Saved entries
☆ ☆ ☆
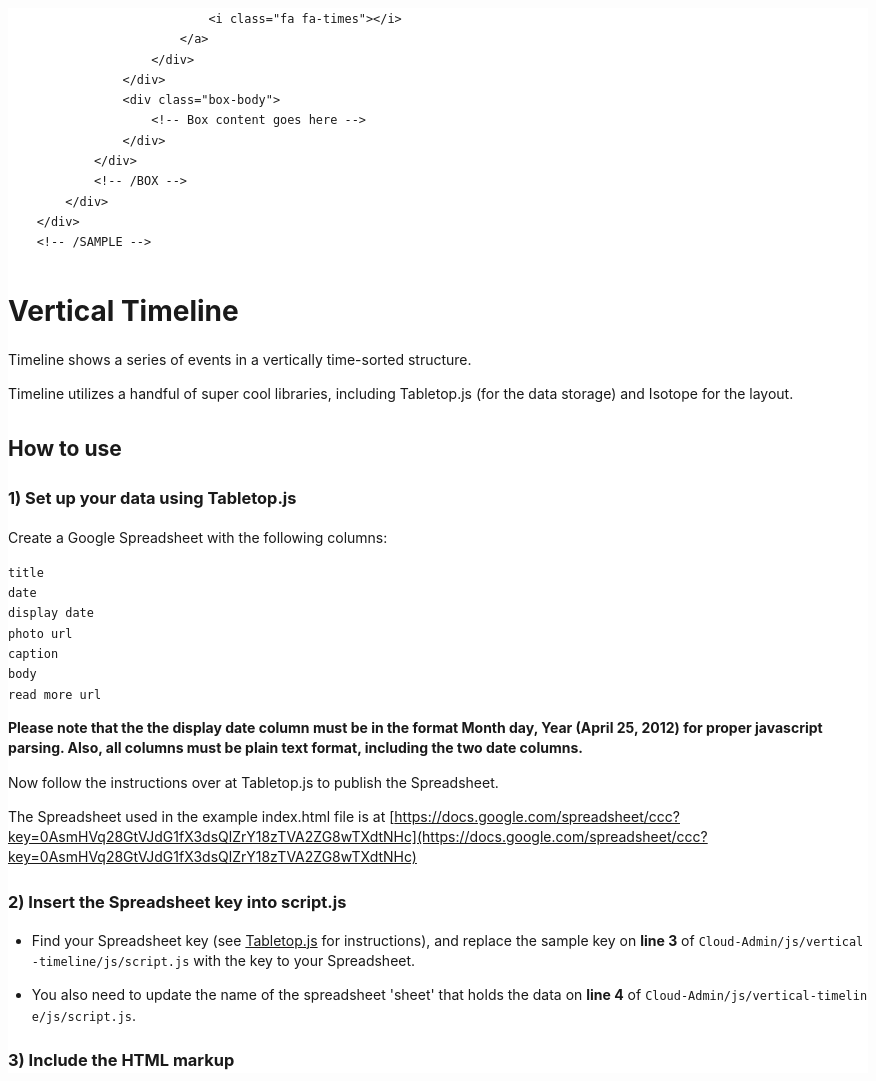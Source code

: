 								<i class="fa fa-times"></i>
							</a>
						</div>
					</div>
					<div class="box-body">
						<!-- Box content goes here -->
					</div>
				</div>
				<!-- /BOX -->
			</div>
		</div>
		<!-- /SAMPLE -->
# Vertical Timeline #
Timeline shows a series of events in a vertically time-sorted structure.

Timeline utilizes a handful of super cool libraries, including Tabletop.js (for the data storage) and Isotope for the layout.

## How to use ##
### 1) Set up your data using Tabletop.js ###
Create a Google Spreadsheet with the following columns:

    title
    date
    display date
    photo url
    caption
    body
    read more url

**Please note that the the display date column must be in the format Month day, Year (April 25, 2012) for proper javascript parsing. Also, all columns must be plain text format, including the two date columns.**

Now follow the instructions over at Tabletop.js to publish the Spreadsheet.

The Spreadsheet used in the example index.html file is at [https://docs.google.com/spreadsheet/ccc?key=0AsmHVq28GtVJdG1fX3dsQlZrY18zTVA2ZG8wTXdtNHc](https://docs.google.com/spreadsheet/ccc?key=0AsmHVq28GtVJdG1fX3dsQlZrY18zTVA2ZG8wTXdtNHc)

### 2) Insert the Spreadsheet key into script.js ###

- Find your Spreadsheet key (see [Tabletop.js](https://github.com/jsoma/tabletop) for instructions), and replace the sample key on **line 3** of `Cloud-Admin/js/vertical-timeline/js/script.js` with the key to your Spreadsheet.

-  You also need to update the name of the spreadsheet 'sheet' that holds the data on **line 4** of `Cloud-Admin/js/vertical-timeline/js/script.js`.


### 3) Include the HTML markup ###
☆ ☆ ☆
Problem>
Your answer must be a copy of every line in the data above that holds the string "display".

Result of this exercise>
    display date
**Please note that the the display date column must be in the format Month day, Year (April 25, 2012) for proper javascript parsing. Also, all columns must be plain text format, including the two date columns.**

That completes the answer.